Cookbook

In this section, we will show by example how to complete common tasks with idiomatic use of loompy.

Working with a newly created file

Loompy 2 changes the behaviour of loompy.create: it no longer returns a value. Thus in order to work with a newly created file you have to do this:

loompy.create("filename.loom", m, row_attrs, col_attrs)
with loompy.connect("filename.loom") as ds:
    ....do something with ds
# File closes automatically

The reason for the change is that we would often create files without closing the returned file handle, which causes issues especially in multi-process scenarios.

Note: if you simply want to create the file, and not access it, there is no need to use a with statement:

loompy.create("filename.loom", m, row_attrs, col_attrs)

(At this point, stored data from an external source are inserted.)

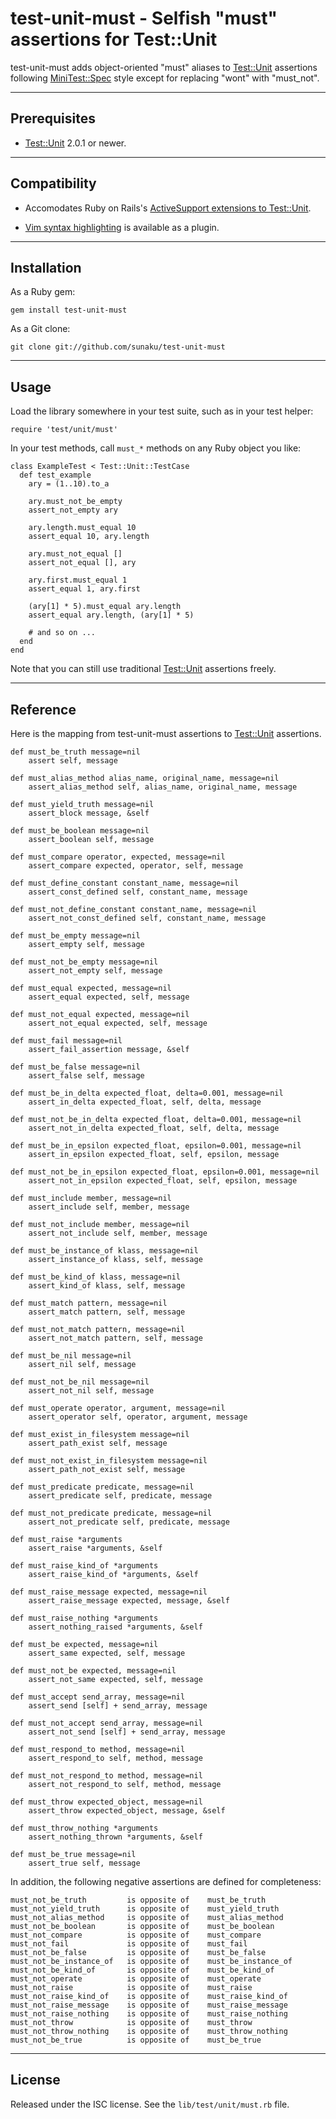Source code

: #         test-unit-must - Selfish "must" assertions for Test::Unit

test-unit-must adds object-oriented "must" aliases to [Test::Unit] assertions
following [MiniTest::Spec] style except for replacing "wont" with "must_not".

------------------------------------------------------------------------------
Prerequisites
------------------------------------------------------------------------------

* [Test::Unit] 2.0.1 or newer.

------------------------------------------------------------------------------
Compatibility
------------------------------------------------------------------------------

* Accomodates Ruby on Rails's [ActiveSupport extensions to Test::Unit](
  http://rails.rubyonrails.org/classes/ActiveSupport/Testing/SetupAndTeardown/ForClassicTestUnit.html).

* [Vim syntax highlighting][test-unit-must.vim] is available as a plugin.

------------------------------------------------------------------------------
Installation
------------------------------------------------------------------------------

As a Ruby gem:

    gem install test-unit-must

As a Git clone:

    git clone git://github.com/sunaku/test-unit-must

------------------------------------------------------------------------------
Usage
------------------------------------------------------------------------------

Load the library somewhere in your test suite, such as in your test helper:

    require 'test/unit/must'

In your test methods, call `must_*` methods on any Ruby object you like:

    class ExampleTest < Test::Unit::TestCase
      def test_example
        ary = (1..10).to_a

        ary.must_not_be_empty
        assert_not_empty ary

        ary.length.must_equal 10
        assert_equal 10, ary.length

        ary.must_not_equal []
        assert_not_equal [], ary

        ary.first.must_equal 1
        assert_equal 1, ary.first

        (ary[1] * 5).must_equal ary.length
        assert_equal ary.length, (ary[1] * 5)

        # and so on ...
      end
    end

Note that you can still use traditional [Test::Unit] assertions freely.

------------------------------------------------------------------------------
Reference
------------------------------------------------------------------------------

Here is the mapping from test-unit-must assertions to [Test::Unit] assertions.

    def must_be_truth message=nil
        assert self, message

    def must_alias_method alias_name, original_name, message=nil
        assert_alias_method self, alias_name, original_name, message

    def must_yield_truth message=nil
        assert_block message, &self

    def must_be_boolean message=nil
        assert_boolean self, message

    def must_compare operator, expected, message=nil
        assert_compare expected, operator, self, message

    def must_define_constant constant_name, message=nil
        assert_const_defined self, constant_name, message

    def must_not_define_constant constant_name, message=nil
        assert_not_const_defined self, constant_name, message

    def must_be_empty message=nil
        assert_empty self, message

    def must_not_be_empty message=nil
        assert_not_empty self, message

    def must_equal expected, message=nil
        assert_equal expected, self, message

    def must_not_equal expected, message=nil
        assert_not_equal expected, self, message

    def must_fail message=nil
        assert_fail_assertion message, &self

    def must_be_false message=nil
        assert_false self, message

    def must_be_in_delta expected_float, delta=0.001, message=nil
        assert_in_delta expected_float, self, delta, message

    def must_not_be_in_delta expected_float, delta=0.001, message=nil
        assert_not_in_delta expected_float, self, delta, message

    def must_be_in_epsilon expected_float, epsilon=0.001, message=nil
        assert_in_epsilon expected_float, self, epsilon, message

    def must_not_be_in_epsilon expected_float, epsilon=0.001, message=nil
        assert_not_in_epsilon expected_float, self, epsilon, message

    def must_include member, message=nil
        assert_include self, member, message

    def must_not_include member, message=nil
        assert_not_include self, member, message

    def must_be_instance_of klass, message=nil
        assert_instance_of klass, self, message

    def must_be_kind_of klass, message=nil
        assert_kind_of klass, self, message

    def must_match pattern, message=nil
        assert_match pattern, self, message

    def must_not_match pattern, message=nil
        assert_not_match pattern, self, message

    def must_be_nil message=nil
        assert_nil self, message

    def must_not_be_nil message=nil
        assert_not_nil self, message

    def must_operate operator, argument, message=nil
        assert_operator self, operator, argument, message

    def must_exist_in_filesystem message=nil
        assert_path_exist self, message

    def must_not_exist_in_filesystem message=nil
        assert_path_not_exist self, message

    def must_predicate predicate, message=nil
        assert_predicate self, predicate, message

    def must_not_predicate predicate, message=nil
        assert_not_predicate self, predicate, message

    def must_raise *arguments
        assert_raise *arguments, &self

    def must_raise_kind_of *arguments
        assert_raise_kind_of *arguments, &self

    def must_raise_message expected, message=nil
        assert_raise_message expected, message, &self

    def must_raise_nothing *arguments
        assert_nothing_raised *arguments, &self

    def must_be expected, message=nil
        assert_same expected, self, message

    def must_not_be expected, message=nil
        assert_not_same expected, self, message

    def must_accept send_array, message=nil
        assert_send [self] + send_array, message

    def must_not_accept send_array, message=nil
        assert_not_send [self] + send_array, message

    def must_respond_to method, message=nil
        assert_respond_to self, method, message

    def must_not_respond_to method, message=nil
        assert_not_respond_to self, method, message

    def must_throw expected_object, message=nil
        assert_throw expected_object, message, &self

    def must_throw_nothing *arguments
        assert_nothing_thrown *arguments, &self

    def must_be_true message=nil
        assert_true self, message

In addition, the following negative assertions are defined for completeness:

    must_not_be_truth         is opposite of    must_be_truth
    must_not_yield_truth      is opposite of    must_yield_truth
    must_not_alias_method     is opposite of    must_alias_method
    must_not_be_boolean       is opposite of    must_be_boolean
    must_not_compare          is opposite of    must_compare
    must_not_fail             is opposite of    must_fail
    must_not_be_false         is opposite of    must_be_false
    must_not_be_instance_of   is opposite of    must_be_instance_of
    must_not_be_kind_of       is opposite of    must_be_kind_of
    must_not_operate          is opposite of    must_operate
    must_not_raise            is opposite of    must_raise
    must_not_raise_kind_of    is opposite of    must_raise_kind_of
    must_not_raise_message    is opposite of    must_raise_message
    must_not_raise_nothing    is opposite of    must_raise_nothing
    must_not_throw            is opposite of    must_throw
    must_not_throw_nothing    is opposite of    must_throw_nothing
    must_not_be_true          is opposite of    must_be_true

------------------------------------------------------------------------------
License
------------------------------------------------------------------------------

Released under the ISC license.  See the `lib/test/unit/must.rb` file.

[Test::Unit]: http://test-unit.rubyforge.org/
[MiniTest::Spec]: http://rubydoc.info/stdlib/minitest/
[test-unit-must.vim]: https://github.com/sunaku/test-unit-must.vim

This will leave the file closed.

Loading attributes from Pandas

If you have your metadata in a Pandas DataFrame, you can easily use it to create a Loom file. You will need one DataFrame for the column metadata and one for the row metadata. Convert each DataFrame into a dictionary of lists:

df_row_metadata = ... # A pandas DataFrame holding row metadata
df_col_metadata = ... # A pandas DataFrame holding column metadata
data = ... # A numpy ndarray holding the main dataset

loompy.create(filename, data, df_row_metadata.to_dict("list"), df_col_metadata.to_dict("list"))

Combining data using scan() and new()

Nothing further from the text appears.